Technology implemented within the Source Engine includes Direct3D for rendering on PC, XBox, XBox 360 and XBox One and OpenGL for rendering on Mac, Linux and PlayStation 3. High Dynamic Range Rendering is used for post-processing while a lag-compensated client-server is used as the networking model. The physics engine is derived from Havok in addition to being network-enabled and bandwidth-efficient. Source has scalable multiprocessor support with pre-computed radiosity lighting and dynamic shadow maps. Deferred lighting is supported on consoles and the facial animation system fashions auto-generated and localizable lip-syncing. Water flow effects, a blended skeletal animation system, inverse kinematics, dynamic 3D wounds, and cloth simulation are all supported among tons of other technology. The popularity of the Source Engine may be due to its significant source code access for mod teams as well as its distributed map compiler. 

Source distantly originates from the GoldSrc engine which itself is a heavily modified version of John D. Carmack's Quake Engine. Valve's development of Source has always been a mixture of licensed middleware and in-house developed code. In fact, John Carmack himself commented that

"There are still bits of early Quake code in Half-Life 2."

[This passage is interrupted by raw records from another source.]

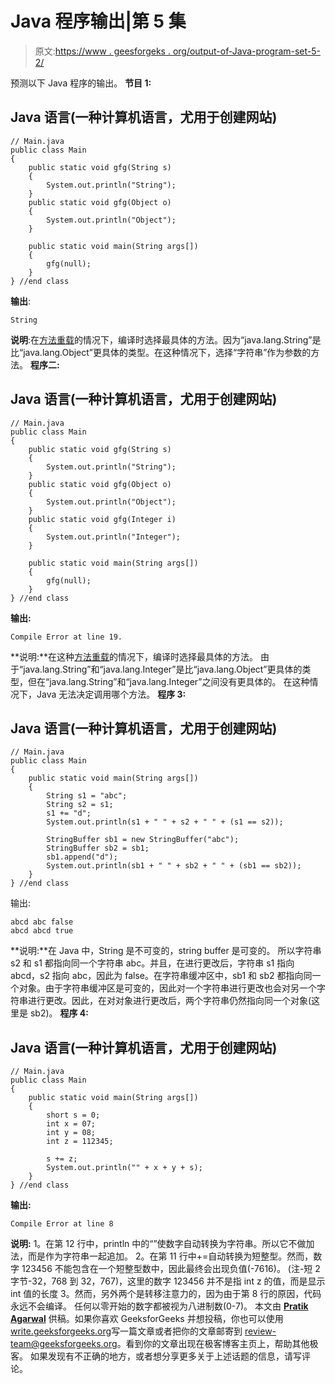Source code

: # Java 程序输出|第 5 集

> 原文:[https://www . geesforgeks . org/output-of-Java-program-set-5-2/](https://www.geeksforgeeks.org/output-of-java-program-set-5-2/)

预测以下 Java 程序的输出。
**节目 1:**

## Java 语言(一种计算机语言，尤用于创建网站)

```
// Main.java
public class Main
{
    public static void gfg(String s)
    {    
        System.out.println("String");
    }
    public static void gfg(Object o)
    {
        System.out.println("Object");
    }

    public static void main(String args[])
    {
        gfg(null);
    }
} //end class
```

**输出**:

```
String
```

**说明**:在[方法重载](https://www.geeksforgeeks.org/overloading-in-java/)的情况下，编译时选择最具体的方法。因为“java.lang.String”是比“java.lang.Object”更具体的类型。在这种情况下，选择“字符串”作为参数的方法。
**程序二:**

## Java 语言(一种计算机语言，尤用于创建网站)

```
// Main.java
public class Main
{
    public static void gfg(String s)
    {    
        System.out.println("String");
    }
    public static void gfg(Object o)
    {
        System.out.println("Object");
    }
    public static void gfg(Integer i)
    {
        System.out.println("Integer");
    }

    public static void main(String args[])
    {
        gfg(null);
    }
} //end class
```

**输出:**

```
Compile Error at line 19.
```

**说明:**在这种[方法重载](https://www.geeksforgeeks.org/overloading-in-java/)的情况下，编译时选择最具体的方法。
由于“java.lang.String”和“java.lang.Integer”是比“java.lang.Object”更具体的类型，但在“java.lang.String”和“java.lang.Integer”之间没有更具体的。
在这种情况下，Java 无法决定调用哪个方法。
**程序 3:**

## Java 语言(一种计算机语言，尤用于创建网站)

```
// Main.java
public class Main
{
    public static void main(String args[])
    {
        String s1 = "abc";
        String s2 = s1;
        s1 += "d";
        System.out.println(s1 + " " + s2 + " " + (s1 == s2));

        StringBuffer sb1 = new StringBuffer("abc");
        StringBuffer sb2 = sb1;
        sb1.append("d");
        System.out.println(sb1 + " " + sb2 + " " + (sb1 == sb2));
    }
} //end class
```

输出:

```
abcd abc false
abcd abcd true
```

**说明:**在 Java 中，String 是不可变的，string buffer 是可变的。
所以字符串 s2 和 s1 都指向同一个字符串 abc。并且，在进行更改后，字符串 s1 指向 abcd，s2 指向 abc，因此为 false。在字符串缓冲区中，sb1 和 sb2 都指向同一个对象。由于字符串缓冲区是可变的，因此对一个字符串进行更改也会对另一个字符串进行更改。因此，在对对象进行更改后，两个字符串仍然指向同一个对象(这里是 sb2)。
**程序 4:**

## Java 语言(一种计算机语言，尤用于创建网站)

```
// Main.java
public class Main
{
    public static void main(String args[])
    {
        short s = 0;
        int x = 07;
        int y = 08;
        int z = 112345;

        s += z;
        System.out.println("" + x + y + s);
    }
} //end class
```

**输出:**

```
Compile Error at line 8
```

**说明:**
1。在第 12 行中，println 中的“”使数字自动转换为字符串。所以它不做加法，而是作为字符串一起追加。
2。在第 11 行中+=自动转换为短整型。然而，数字 123456 不能包含在一个短整型数中，因此最终会出现负值(-7616)。
(注-短 2 字节-32，768 到 32，767)，这里的数字 123456 并不是指 int z 的值，而是显示 int 值的长度
3。然而，另外两个是转移注意力的，因为由于第 8 行的原因，代码永远不会编译。
任何以零开始的数字都被视为八进制数(0-7)。
本文由 [**Pratik Agarwal**](https://www.facebook.com/Pratik.Agarwal01) 供稿。如果你喜欢 GeeksforGeeks 并想投稿，你也可以使用[write.geeksforgeeks.org](https://write.geeksforgeeks.org)写一篇文章或者把你的文章邮寄到 review-team@geeksforgeeks.org。看到你的文章出现在极客博客主页上，帮助其他极客。
如果发现有不正确的地方，或者想分享更多关于上述话题的信息，请写评论。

Man of few words, aren't you?

For the scope of the Source Engine's design, the developers at Valve were sure able to bring some very powerful technology to life. Areas of major enhancement include their character animation, advanced A.I., real-world physics, and shader-based rendering. With all this technical prowess it's not wonder that Source offers expressive characters that convey a message without having to say a word and can be both extremely capable allies and more than worthy foes. Furthermore, these characters populate beautifully rendered and physically simulated worlds that feature water refraction, HDR lighting and projected shadows which greatly enhance Source's visual fidelity. 

With robust networking code providing support for 32-player LAN and Internet games, the Source Engine is built for multiplayer mode. and includes a complete toolset for level design, character animation, and demo creation making it a modder's paradise. The Source Engine features state-of-the-art prediction analysis for interpolating collision and hit detection. The characters provide intelligent believable player interaction with simulated musculature for outstanding emotions, speech and body language. Skeletal/bone systems are present for animation and a layered animation system synthesizes complex animations out of several pieces. The worlds created are themselves more responsive with realistic interactions, sounds and graphics following from physics. NPCs can even interact with physically simulated objects and are structured with ragdoll physics. There are kinematic animated bone followers and custom procedural physics controllers. Vehicles built using the Source Engine have wheels that slip and skid, realistic suspensions, multiple player handling and tunable horsepower, gearing, max speed, shift speed, tire material, tire friction, spring tension and dampening. 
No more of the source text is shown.